Nachdem der gesamte Arbeitsbereich ausgiebig gesäubert worden ist, will ich mich – das GPS durch die Drohne ausgetauscht – direkt an die Arbeit machen, werde jedoch von der auf dieser Grabung sehr beliebten Cola Mola (türkisch für Cola-Pause) unterbrochen.

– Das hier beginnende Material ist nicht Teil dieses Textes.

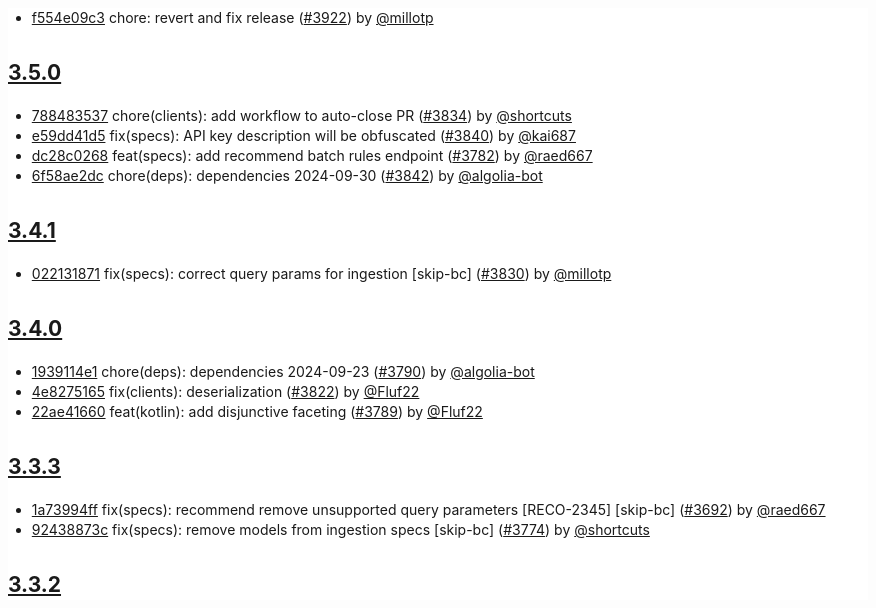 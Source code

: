 - [f554e09c3](https://github.com/algolia/api-clients-automation/commit/f554e09c3) chore: revert and fix release ([#3922](https://github.com/algolia/api-clients-automation/pull/3922)) by [@millotp](https://github.com/millotp/)

## [3.5.0](https://github.com/algolia/algoliasearch-client-kotlin/compare/3.4.1...3.5.0)

- [788483537](https://github.com/algolia/api-clients-automation/commit/788483537) chore(clients): add workflow to auto-close PR ([#3834](https://github.com/algolia/api-clients-automation/pull/3834)) by [@shortcuts](https://github.com/shortcuts/)
- [e59dd41d5](https://github.com/algolia/api-clients-automation/commit/e59dd41d5) fix(specs): API key description will be obfuscated ([#3840](https://github.com/algolia/api-clients-automation/pull/3840)) by [@kai687](https://github.com/kai687/)
- [dc28c0268](https://github.com/algolia/api-clients-automation/commit/dc28c0268) feat(specs): add recommend batch rules endpoint ([#3782](https://github.com/algolia/api-clients-automation/pull/3782)) by [@raed667](https://github.com/raed667/)
- [6f58ae2dc](https://github.com/algolia/api-clients-automation/commit/6f58ae2dc) chore(deps): dependencies 2024-09-30 ([#3842](https://github.com/algolia/api-clients-automation/pull/3842)) by [@algolia-bot](https://github.com/algolia-bot/)

## [3.4.1](https://github.com/algolia/algoliasearch-client-kotlin/compare/3.4.0...3.4.1)

- [022131871](https://github.com/algolia/api-clients-automation/commit/022131871) fix(specs): correct query params for ingestion [skip-bc] ([#3830](https://github.com/algolia/api-clients-automation/pull/3830)) by [@millotp](https://github.com/millotp/)

## [3.4.0](https://github.com/algolia/algoliasearch-client-kotlin/compare/3.3.3...3.4.0)

- [1939114e1](https://github.com/algolia/api-clients-automation/commit/1939114e1) chore(deps): dependencies 2024-09-23 ([#3790](https://github.com/algolia/api-clients-automation/pull/3790)) by [@algolia-bot](https://github.com/algolia-bot/)
- [4e8275165](https://github.com/algolia/api-clients-automation/commit/4e8275165) fix(clients): deserialization ([#3822](https://github.com/algolia/api-clients-automation/pull/3822)) by [@Fluf22](https://github.com/Fluf22/)
- [22ae41660](https://github.com/algolia/api-clients-automation/commit/22ae41660) feat(kotlin): add disjunctive faceting ([#3789](https://github.com/algolia/api-clients-automation/pull/3789)) by [@Fluf22](https://github.com/Fluf22/)

## [3.3.3](https://github.com/algolia/algoliasearch-client-kotlin/compare/3.3.2...3.3.3)

- [1a73994ff](https://github.com/algolia/api-clients-automation/commit/1a73994ff) fix(specs): recommend remove unsupported query parameters [RECO-2345] [skip-bc] ([#3692](https://github.com/algolia/api-clients-automation/pull/3692)) by [@raed667](https://github.com/raed667/)
- [92438873c](https://github.com/algolia/api-clients-automation/commit/92438873c) fix(specs): remove models from ingestion specs [skip-bc] ([#3774](https://github.com/algolia/api-clients-automation/pull/3774)) by [@shortcuts](https://github.com/shortcuts/)

## [3.3.2](https://github.com/algolia/algoliasearch-client-kotlin/compare/3.3.1...3.3.2)
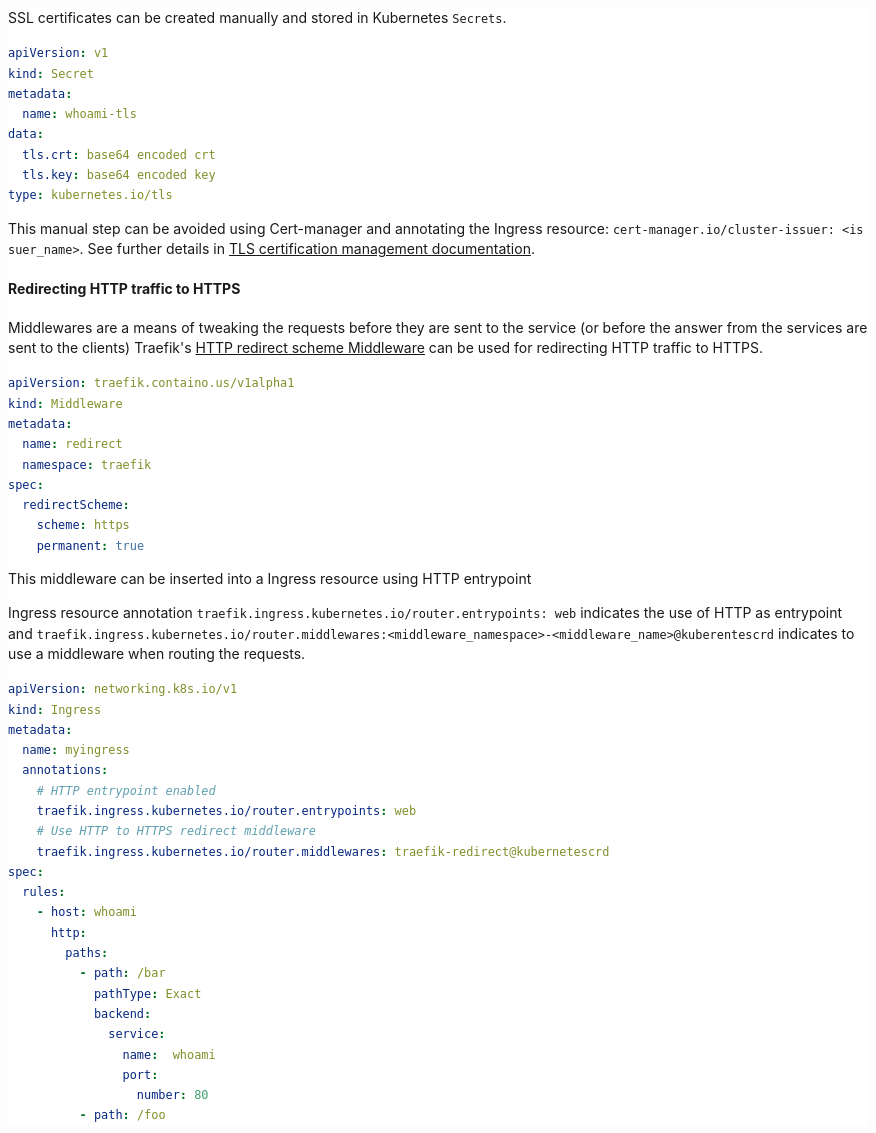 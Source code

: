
 ```yml
```

SSL certificates can be created manually and stored in Kubernetes `Secrets`.

```yml
apiVersion: v1
kind: Secret
metadata:
  name: whoami-tls
data:
  tls.crt: base64 encoded crt
  tls.key: base64 encoded key
type: kubernetes.io/tls
```

This manual step can be avoided using Cert-manager and annotating the Ingress resource: `cert-manager.io/cluster-issuer: <issuer_name>`. See further details in [TLS certification management documentation](/docs/certmanager/).

#### Redirecting HTTP traffic to HTTPS

Middlewares are a means of tweaking the requests before they are sent to the service (or before the answer from the services are sent to the clients)
Traefik's [HTTP redirect scheme Middleware](https://doc.traefik.io/traefik/middlewares/http/redirectscheme/) can be used for redirecting HTTP traffic to HTTPS.

```yml
apiVersion: traefik.containo.us/v1alpha1
kind: Middleware
metadata:
  name: redirect
  namespace: traefik
spec:
  redirectScheme:
    scheme: https
    permanent: true
```

This middleware can be inserted into a Ingress resource using HTTP entrypoint

Ingress resource annotation `traefik.ingress.kubernetes.io/router.entrypoints: web` indicates the use of HTTP as entrypoint and `traefik.ingress.kubernetes.io/router.middlewares:<middleware_namespace>-<middleware_name>@kuberentescrd` indicates to use a middleware when routing the requests.


```yml
apiVersion: networking.k8s.io/v1
kind: Ingress
metadata:
  name: myingress
  annotations:
    # HTTP entrypoint enabled
    traefik.ingress.kubernetes.io/router.entrypoints: web
    # Use HTTP to HTTPS redirect middleware
    traefik.ingress.kubernetes.io/router.middlewares: traefik-redirect@kubernetescrd
spec:
  rules:
    - host: whoami
      http:
        paths:
          - path: /bar
            pathType: Exact
            backend:
              service:
                name:  whoami
                port:
                  number: 80
          - path: /foo
```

Wie jeden Tag kann ich mich der Gastfreundschaft unserer türkischen Arbeiter nicht verwehren und so sitzen wir in einem kleinen, provisorischen Zelt, dem einzigen Schattenplätzchen des ganzen Sektors, und trinken gemeinsam Pepsi und Yedigün, eine Art Limonade, bevor ich mich dann tatsächlich daran mache, die Grabungsstelle mit der Drohne rastermäßig abzufliegen und zu fotografieren.

Kaum ist diese Arbeit erledigt, folgt die Mittagspause, die wir nicht nur fürs Mittagessen, sondern auch für ein Mittagsschläfchen in der heißesten Zeit des Tages nutzen. Danach verlagert sich unsere Arbeit ins Depot, wo wir „Außendienstler“ uns der Nachbearbeitung und Auswertung unserer Vormittagsarbeit widmen.

18.00 Uhr – Feierabend: Die Instrumente werden wieder eingepackt, die Basis abgebaut und alles in meinem eigenen kleinen Vermesserraum im Depot verstaut.

Danach geht es für die gesamte Grabungsmannschaft, bestehend aus mehr als 20 Personen gemischt Schweizer, türkischer und deutscher Nationalität, zum Abendessen ins Wohnhaus. Bei einer gut gekühlten Flasche Bier, gemütlich plaudernd, Karten spielend oder auch bei mehr oder weniger erfolgreichen Sprachlernrunden im Anschluss kann man es sich, sofern man nicht gerade das Los gezogen hat, den Abwasch für die gesamte Crew machen zu dürfen, von den Mühen des Tages erholen. Meist schafft man es erst sehr spät ins Bett und sich, den lästigen Stechmücken trotzend, zum Schlafen zu zwingen.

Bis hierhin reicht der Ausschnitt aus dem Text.